### WHAT YOU NEED TO DO
Restate word for word the lines of the material below, from the line with "3, acessa o" to the line with "Em 1 define-se", both lines included, and no others.

################

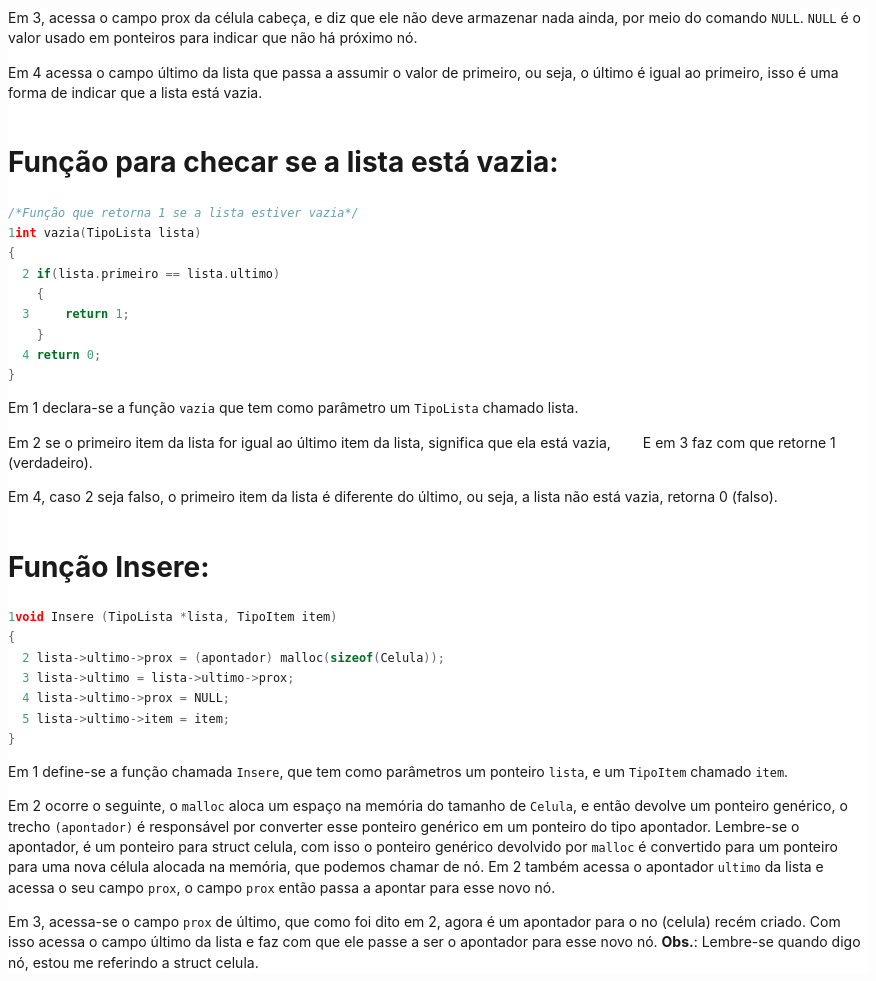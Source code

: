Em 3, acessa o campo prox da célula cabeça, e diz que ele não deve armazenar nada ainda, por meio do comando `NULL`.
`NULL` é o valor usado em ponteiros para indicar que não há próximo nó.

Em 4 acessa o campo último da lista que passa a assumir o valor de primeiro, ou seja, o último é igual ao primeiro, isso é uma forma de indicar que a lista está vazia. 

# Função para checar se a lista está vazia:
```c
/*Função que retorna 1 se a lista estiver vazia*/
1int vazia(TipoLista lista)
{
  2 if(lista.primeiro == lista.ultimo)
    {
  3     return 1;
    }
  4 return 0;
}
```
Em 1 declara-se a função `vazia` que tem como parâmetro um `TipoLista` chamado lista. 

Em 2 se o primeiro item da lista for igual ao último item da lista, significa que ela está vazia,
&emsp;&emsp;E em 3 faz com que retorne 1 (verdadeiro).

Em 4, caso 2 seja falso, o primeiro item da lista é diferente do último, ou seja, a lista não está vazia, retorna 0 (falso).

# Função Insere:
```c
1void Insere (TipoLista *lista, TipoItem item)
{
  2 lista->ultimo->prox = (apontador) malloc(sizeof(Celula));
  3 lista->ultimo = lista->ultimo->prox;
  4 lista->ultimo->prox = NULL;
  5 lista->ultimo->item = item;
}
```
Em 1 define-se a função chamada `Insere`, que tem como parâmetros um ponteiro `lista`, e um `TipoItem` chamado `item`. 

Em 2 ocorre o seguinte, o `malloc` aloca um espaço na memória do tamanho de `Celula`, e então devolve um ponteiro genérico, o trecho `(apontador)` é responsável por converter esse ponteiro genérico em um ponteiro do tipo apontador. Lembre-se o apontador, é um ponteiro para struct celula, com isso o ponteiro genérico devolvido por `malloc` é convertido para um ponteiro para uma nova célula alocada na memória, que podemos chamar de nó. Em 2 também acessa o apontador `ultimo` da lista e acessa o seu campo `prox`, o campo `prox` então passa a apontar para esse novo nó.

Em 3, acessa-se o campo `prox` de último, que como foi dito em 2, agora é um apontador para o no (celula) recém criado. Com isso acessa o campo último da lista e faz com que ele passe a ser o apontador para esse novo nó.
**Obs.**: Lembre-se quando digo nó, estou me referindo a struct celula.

################

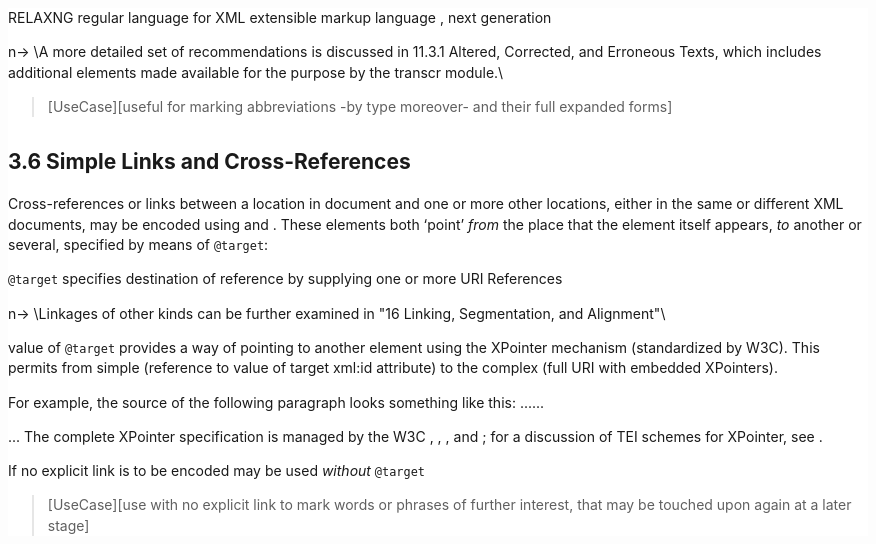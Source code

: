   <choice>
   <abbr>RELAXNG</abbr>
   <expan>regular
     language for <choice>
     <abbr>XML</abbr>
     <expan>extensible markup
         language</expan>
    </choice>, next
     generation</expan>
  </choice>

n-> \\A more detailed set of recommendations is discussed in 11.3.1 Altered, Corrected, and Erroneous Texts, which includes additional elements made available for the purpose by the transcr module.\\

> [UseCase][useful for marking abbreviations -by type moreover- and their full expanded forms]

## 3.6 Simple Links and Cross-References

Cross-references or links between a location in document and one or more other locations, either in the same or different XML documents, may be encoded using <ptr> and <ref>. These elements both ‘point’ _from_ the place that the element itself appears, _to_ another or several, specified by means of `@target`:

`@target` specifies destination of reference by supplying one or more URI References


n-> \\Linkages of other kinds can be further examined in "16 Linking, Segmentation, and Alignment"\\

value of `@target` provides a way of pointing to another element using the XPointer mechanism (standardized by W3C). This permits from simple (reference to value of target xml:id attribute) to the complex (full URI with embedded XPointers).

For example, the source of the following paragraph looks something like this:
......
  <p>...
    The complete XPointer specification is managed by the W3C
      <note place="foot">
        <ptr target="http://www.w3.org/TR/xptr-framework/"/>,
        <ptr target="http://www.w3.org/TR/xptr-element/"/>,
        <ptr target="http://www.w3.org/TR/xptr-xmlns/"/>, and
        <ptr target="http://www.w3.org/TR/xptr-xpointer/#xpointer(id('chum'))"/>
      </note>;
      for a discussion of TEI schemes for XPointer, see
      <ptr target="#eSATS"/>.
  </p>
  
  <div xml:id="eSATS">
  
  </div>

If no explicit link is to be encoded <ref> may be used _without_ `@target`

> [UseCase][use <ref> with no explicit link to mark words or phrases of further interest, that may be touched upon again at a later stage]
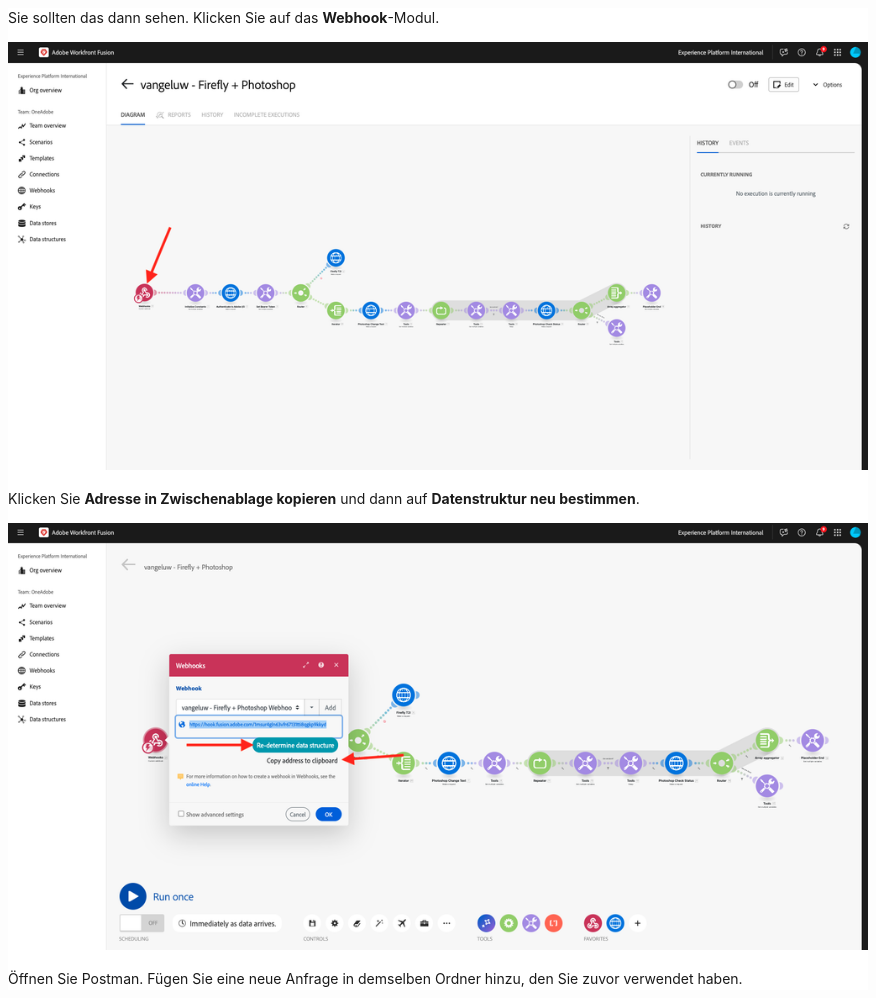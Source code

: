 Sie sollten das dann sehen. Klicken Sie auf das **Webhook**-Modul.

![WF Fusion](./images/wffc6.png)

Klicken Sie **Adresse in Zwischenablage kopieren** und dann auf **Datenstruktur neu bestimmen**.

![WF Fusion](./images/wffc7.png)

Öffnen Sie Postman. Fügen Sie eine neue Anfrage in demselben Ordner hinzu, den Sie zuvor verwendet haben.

################

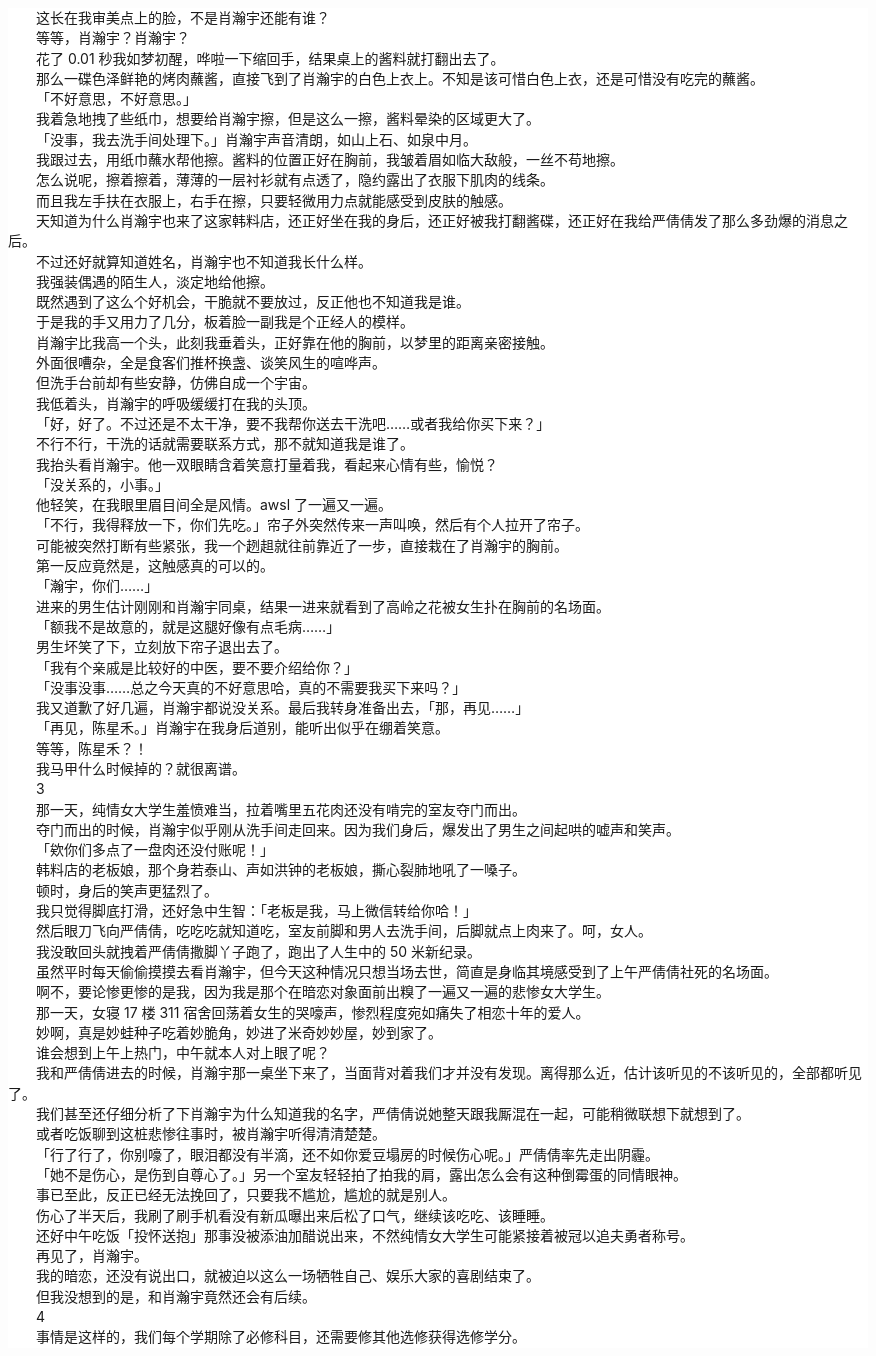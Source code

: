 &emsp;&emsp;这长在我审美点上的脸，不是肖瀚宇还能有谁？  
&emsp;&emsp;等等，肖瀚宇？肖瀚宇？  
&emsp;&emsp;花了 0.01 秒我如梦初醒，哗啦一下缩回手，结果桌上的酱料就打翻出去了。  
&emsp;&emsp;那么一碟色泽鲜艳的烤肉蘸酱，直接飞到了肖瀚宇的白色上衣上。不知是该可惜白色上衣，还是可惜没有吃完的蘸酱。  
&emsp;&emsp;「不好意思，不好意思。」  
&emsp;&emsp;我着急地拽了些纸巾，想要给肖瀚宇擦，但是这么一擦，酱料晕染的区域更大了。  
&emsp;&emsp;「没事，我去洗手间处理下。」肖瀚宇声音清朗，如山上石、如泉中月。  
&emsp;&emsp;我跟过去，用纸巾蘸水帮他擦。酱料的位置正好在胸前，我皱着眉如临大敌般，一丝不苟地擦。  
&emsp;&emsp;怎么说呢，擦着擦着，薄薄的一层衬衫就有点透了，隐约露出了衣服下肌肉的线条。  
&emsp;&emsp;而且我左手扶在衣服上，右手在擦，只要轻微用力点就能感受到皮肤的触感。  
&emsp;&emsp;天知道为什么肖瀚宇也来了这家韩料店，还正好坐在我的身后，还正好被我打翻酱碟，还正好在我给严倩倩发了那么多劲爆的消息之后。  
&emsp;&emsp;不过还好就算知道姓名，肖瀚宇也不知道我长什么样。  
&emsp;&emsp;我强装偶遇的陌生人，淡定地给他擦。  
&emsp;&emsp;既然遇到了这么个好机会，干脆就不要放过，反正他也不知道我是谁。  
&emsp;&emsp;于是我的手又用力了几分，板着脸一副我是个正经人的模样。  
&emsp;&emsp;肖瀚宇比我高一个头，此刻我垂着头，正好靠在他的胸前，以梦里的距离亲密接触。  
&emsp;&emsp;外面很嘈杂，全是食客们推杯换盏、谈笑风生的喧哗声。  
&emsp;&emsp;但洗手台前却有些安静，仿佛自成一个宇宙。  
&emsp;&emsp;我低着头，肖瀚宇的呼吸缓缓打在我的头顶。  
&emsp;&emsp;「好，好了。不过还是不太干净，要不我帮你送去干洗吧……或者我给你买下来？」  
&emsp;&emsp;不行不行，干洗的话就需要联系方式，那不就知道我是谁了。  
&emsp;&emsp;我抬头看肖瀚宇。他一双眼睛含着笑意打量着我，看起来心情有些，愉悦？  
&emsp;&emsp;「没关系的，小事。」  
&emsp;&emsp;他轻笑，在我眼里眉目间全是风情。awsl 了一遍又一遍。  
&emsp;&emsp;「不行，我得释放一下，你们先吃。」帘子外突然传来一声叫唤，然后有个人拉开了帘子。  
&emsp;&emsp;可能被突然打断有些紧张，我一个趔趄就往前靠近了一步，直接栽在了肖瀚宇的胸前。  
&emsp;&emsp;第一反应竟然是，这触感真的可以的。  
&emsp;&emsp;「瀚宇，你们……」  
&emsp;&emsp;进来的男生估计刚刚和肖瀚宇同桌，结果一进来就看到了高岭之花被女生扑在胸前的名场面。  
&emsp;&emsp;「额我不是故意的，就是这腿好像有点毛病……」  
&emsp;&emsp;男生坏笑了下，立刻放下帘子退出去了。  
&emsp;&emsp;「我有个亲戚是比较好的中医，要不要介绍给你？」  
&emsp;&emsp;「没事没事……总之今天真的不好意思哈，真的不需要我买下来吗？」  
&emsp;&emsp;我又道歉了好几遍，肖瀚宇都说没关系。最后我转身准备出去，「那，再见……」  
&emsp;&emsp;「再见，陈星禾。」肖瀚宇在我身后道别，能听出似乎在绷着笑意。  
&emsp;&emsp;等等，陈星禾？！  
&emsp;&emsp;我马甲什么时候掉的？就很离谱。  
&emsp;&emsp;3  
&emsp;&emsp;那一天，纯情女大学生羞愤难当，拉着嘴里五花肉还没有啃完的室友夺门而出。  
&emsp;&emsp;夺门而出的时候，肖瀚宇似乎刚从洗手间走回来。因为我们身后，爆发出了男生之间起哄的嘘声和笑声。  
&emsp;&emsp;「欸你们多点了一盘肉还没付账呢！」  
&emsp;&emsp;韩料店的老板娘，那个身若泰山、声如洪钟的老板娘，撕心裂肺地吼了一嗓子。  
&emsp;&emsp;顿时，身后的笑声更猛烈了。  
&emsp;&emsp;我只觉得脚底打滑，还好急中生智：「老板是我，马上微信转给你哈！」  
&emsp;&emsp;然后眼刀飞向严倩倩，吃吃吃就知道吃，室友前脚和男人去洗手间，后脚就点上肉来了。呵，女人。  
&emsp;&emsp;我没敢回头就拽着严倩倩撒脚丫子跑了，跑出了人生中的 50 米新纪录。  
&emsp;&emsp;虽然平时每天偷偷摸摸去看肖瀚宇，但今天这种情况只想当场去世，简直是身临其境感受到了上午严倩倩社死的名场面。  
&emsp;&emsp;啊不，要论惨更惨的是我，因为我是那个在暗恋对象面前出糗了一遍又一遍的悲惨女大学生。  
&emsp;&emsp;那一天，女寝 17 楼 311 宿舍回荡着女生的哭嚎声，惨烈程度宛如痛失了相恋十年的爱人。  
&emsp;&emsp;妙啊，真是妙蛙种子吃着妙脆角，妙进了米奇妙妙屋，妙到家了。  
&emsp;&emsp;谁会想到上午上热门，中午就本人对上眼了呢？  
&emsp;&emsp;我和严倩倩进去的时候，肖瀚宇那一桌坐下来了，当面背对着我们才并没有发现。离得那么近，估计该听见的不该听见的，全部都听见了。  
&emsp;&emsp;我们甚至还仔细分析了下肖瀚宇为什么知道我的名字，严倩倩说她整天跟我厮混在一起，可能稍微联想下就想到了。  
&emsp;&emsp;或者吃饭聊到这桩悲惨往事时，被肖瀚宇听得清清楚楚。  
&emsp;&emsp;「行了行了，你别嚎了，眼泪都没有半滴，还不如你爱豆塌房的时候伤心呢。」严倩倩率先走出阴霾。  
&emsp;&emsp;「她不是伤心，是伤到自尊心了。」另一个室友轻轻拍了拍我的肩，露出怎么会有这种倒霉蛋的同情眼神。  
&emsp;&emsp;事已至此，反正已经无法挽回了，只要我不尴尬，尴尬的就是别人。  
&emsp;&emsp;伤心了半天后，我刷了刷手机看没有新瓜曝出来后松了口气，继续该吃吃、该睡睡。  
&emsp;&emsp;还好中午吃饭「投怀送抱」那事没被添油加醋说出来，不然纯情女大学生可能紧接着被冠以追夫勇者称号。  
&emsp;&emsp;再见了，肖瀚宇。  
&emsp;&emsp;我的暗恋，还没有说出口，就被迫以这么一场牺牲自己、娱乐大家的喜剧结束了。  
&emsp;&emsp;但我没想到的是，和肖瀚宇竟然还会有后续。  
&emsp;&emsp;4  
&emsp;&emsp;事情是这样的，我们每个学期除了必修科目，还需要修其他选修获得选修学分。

################

### WRITTEN SOLUTION
:Em 3, acessa o campo prox da célula cabeça, e diz que ele não deve armazenar nada ainda, por meio do comando `NULL`.
`NULL` é o valor usado em ponteiros para indicar que não há próximo nó.

Em 4 acessa o campo último da lista que passa a assumir o valor de primeiro, ou seja, o último é igual ao primeiro, isso é uma forma de indicar que a lista está vazia. 

# Função para checar se a lista está vazia:
```c
/*Função que retorna 1 se a lista estiver vazia*/
1int vazia(TipoLista lista)
{
  2 if(lista.primeiro == lista.ultimo)
    {
  3     return 1;
    }
  4 return 0;
}
```
Em 1 declara-se a função `vazia` que tem como parâmetro um `TipoLista` chamado lista. 

Em 2 se o primeiro item da lista for igual ao último item da lista, significa que ela está vazia,
&emsp;&emsp;E em 3 faz com que retorne 1 (verdadeiro).

Em 4, caso 2 seja falso, o primeiro item da lista é diferente do último, ou seja, a lista não está vazia, retorna 0 (falso).

# Função Insere:
```c
1void Insere (TipoLista *lista, TipoItem item)
{
  2 lista->ultimo->prox = (apontador) malloc(sizeof(Celula));
  3 lista->ultimo = lista->ultimo->prox;
  4 lista->ultimo->prox = NULL;
  5 lista->ultimo->item = item;
}
```
Em 1 define-se a função chamada `Insere`, que tem como parâmetros um ponteiro `lista`, e um `TipoItem` chamado `item`. 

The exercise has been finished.